-- RECORDED INFORMATION follows --
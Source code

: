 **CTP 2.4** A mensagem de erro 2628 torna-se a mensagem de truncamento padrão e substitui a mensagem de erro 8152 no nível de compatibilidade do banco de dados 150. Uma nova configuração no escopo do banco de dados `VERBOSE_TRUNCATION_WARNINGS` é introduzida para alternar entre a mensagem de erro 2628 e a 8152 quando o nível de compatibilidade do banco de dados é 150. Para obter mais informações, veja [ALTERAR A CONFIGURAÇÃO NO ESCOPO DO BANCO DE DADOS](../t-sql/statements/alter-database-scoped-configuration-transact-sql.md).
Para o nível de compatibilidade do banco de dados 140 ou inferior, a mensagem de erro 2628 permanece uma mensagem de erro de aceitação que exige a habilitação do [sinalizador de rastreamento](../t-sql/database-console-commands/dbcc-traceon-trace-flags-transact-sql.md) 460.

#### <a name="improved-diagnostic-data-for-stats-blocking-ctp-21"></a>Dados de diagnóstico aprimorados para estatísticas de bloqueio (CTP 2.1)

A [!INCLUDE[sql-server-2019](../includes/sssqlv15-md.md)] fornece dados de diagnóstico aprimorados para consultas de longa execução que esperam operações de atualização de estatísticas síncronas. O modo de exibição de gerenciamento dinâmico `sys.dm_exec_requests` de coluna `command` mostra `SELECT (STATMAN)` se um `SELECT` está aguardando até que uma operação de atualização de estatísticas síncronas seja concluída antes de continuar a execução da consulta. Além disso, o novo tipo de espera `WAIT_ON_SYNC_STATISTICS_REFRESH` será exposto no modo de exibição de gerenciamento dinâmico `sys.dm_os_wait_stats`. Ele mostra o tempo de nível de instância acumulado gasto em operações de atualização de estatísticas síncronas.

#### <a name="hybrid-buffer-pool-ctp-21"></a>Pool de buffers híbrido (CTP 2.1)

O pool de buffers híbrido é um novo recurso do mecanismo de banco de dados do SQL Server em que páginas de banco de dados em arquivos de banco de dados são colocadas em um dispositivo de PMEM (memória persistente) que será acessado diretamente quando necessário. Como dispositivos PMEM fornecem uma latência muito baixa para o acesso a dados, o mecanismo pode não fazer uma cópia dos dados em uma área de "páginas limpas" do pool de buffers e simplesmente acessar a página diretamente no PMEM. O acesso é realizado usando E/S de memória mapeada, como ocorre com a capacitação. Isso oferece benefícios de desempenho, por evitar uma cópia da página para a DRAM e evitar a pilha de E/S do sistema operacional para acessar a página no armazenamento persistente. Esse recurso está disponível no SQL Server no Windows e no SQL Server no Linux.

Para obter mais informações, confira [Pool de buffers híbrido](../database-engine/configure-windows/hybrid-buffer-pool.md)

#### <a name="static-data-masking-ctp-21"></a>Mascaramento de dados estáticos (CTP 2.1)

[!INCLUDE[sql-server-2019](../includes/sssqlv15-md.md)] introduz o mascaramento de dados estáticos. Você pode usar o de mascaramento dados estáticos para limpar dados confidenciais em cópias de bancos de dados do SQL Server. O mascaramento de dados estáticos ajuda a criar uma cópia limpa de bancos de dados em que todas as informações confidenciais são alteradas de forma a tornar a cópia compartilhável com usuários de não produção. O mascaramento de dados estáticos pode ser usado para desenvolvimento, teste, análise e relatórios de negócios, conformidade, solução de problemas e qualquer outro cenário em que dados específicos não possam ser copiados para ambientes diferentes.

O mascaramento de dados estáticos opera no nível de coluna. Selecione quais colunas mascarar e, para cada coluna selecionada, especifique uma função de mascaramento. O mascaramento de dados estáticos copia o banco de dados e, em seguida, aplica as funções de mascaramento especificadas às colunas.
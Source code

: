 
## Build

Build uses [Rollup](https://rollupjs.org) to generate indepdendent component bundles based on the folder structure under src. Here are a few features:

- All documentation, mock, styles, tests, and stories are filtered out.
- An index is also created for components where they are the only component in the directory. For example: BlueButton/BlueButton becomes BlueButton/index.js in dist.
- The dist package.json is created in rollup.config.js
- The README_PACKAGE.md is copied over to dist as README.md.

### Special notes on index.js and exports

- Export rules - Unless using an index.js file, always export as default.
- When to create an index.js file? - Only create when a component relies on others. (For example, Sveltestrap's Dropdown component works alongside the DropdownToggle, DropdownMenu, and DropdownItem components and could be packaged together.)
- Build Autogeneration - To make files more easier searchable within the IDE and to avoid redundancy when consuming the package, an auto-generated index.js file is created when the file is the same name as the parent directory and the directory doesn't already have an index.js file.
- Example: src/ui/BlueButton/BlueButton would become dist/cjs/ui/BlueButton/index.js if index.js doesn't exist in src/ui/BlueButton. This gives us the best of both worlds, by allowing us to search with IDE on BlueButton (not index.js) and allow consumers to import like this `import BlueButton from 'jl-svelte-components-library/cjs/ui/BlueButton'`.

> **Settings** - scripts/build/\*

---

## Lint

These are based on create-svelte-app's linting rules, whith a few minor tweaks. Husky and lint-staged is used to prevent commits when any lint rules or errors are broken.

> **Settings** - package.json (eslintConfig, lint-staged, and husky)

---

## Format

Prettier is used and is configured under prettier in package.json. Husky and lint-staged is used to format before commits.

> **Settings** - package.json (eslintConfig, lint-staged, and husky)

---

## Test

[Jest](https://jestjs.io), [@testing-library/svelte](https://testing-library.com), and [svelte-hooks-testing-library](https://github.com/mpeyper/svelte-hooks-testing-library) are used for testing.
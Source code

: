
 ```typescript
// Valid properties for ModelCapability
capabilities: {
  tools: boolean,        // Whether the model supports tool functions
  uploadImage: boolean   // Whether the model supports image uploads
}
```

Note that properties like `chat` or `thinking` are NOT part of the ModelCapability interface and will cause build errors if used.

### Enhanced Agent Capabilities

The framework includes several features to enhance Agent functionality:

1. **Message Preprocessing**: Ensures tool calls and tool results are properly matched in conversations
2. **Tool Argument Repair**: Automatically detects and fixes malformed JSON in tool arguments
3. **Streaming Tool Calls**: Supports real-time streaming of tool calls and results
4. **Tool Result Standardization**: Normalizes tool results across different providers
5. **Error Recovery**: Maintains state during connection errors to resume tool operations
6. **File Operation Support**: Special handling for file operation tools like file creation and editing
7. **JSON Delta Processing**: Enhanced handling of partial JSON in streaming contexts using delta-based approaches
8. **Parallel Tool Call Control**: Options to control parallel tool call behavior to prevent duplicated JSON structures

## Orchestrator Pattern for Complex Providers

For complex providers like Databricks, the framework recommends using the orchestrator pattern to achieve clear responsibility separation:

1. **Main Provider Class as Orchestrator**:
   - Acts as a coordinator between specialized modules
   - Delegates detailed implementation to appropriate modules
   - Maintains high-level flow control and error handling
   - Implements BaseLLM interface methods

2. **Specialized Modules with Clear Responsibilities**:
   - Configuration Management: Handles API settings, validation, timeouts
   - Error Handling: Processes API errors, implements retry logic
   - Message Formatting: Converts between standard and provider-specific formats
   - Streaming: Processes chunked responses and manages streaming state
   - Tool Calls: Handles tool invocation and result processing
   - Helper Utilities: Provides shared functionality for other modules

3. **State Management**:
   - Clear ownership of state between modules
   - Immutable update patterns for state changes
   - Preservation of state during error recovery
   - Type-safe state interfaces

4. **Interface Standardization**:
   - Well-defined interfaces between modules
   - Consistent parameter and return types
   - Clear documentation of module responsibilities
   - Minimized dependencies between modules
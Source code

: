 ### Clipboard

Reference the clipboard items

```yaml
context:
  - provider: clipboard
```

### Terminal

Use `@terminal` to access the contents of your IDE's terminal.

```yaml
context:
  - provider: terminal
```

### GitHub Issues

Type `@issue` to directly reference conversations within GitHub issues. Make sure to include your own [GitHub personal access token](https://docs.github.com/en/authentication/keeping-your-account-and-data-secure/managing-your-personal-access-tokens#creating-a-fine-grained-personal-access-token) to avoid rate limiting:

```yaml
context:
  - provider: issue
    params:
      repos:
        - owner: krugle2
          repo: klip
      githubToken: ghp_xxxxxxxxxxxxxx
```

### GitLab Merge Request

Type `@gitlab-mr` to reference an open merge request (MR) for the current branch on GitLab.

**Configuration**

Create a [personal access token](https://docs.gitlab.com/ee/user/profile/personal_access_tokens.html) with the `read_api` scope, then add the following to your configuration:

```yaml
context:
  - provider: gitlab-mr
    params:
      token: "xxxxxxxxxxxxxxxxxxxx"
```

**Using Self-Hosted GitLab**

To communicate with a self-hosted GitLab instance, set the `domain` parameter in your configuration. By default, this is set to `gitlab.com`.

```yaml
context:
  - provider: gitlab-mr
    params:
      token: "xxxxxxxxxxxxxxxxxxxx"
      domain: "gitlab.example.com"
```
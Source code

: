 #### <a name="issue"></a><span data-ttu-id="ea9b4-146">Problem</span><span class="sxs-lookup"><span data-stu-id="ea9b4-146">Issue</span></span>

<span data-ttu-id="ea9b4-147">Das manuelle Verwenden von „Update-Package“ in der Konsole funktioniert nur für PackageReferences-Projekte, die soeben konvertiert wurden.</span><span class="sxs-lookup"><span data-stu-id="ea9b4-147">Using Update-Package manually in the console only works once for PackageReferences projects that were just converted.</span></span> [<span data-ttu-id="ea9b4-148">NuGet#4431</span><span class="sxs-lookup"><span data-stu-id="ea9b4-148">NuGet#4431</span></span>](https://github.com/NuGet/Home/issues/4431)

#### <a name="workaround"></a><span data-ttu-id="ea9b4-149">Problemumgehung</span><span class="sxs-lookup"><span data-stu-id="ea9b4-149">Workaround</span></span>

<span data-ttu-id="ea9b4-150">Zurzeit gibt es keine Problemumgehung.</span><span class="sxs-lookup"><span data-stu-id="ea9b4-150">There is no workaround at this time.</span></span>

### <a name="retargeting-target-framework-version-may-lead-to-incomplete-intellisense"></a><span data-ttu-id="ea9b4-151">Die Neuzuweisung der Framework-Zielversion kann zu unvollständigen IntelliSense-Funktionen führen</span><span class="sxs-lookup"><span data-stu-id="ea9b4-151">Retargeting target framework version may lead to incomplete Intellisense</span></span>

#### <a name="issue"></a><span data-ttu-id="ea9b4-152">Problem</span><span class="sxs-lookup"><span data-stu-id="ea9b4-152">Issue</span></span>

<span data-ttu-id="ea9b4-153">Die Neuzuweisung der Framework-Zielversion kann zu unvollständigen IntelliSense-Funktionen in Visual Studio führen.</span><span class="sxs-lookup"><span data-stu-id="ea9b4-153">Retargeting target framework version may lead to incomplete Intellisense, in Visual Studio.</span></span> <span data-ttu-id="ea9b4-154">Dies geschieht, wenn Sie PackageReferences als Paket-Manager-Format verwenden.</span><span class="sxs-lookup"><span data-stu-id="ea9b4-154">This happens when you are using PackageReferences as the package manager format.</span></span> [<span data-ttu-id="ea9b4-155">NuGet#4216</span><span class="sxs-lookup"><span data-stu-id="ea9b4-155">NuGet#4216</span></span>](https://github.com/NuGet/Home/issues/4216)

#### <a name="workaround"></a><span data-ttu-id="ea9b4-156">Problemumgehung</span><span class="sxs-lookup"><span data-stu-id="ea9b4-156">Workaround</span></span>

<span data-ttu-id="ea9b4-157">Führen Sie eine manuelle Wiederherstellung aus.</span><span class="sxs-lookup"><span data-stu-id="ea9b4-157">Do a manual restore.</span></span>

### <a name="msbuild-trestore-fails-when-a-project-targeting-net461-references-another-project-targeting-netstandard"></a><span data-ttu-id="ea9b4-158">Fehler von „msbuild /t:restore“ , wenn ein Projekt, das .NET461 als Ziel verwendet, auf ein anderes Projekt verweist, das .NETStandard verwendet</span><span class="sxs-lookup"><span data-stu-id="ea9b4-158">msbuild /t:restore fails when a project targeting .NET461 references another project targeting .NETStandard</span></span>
-- RECORDED INFORMATION concluded --
• [TASK DIRECTIONS]
Your reply must consist solely of the number of lines in the data that contain the word "Agent".

• [EXERCISE ANSWER]
2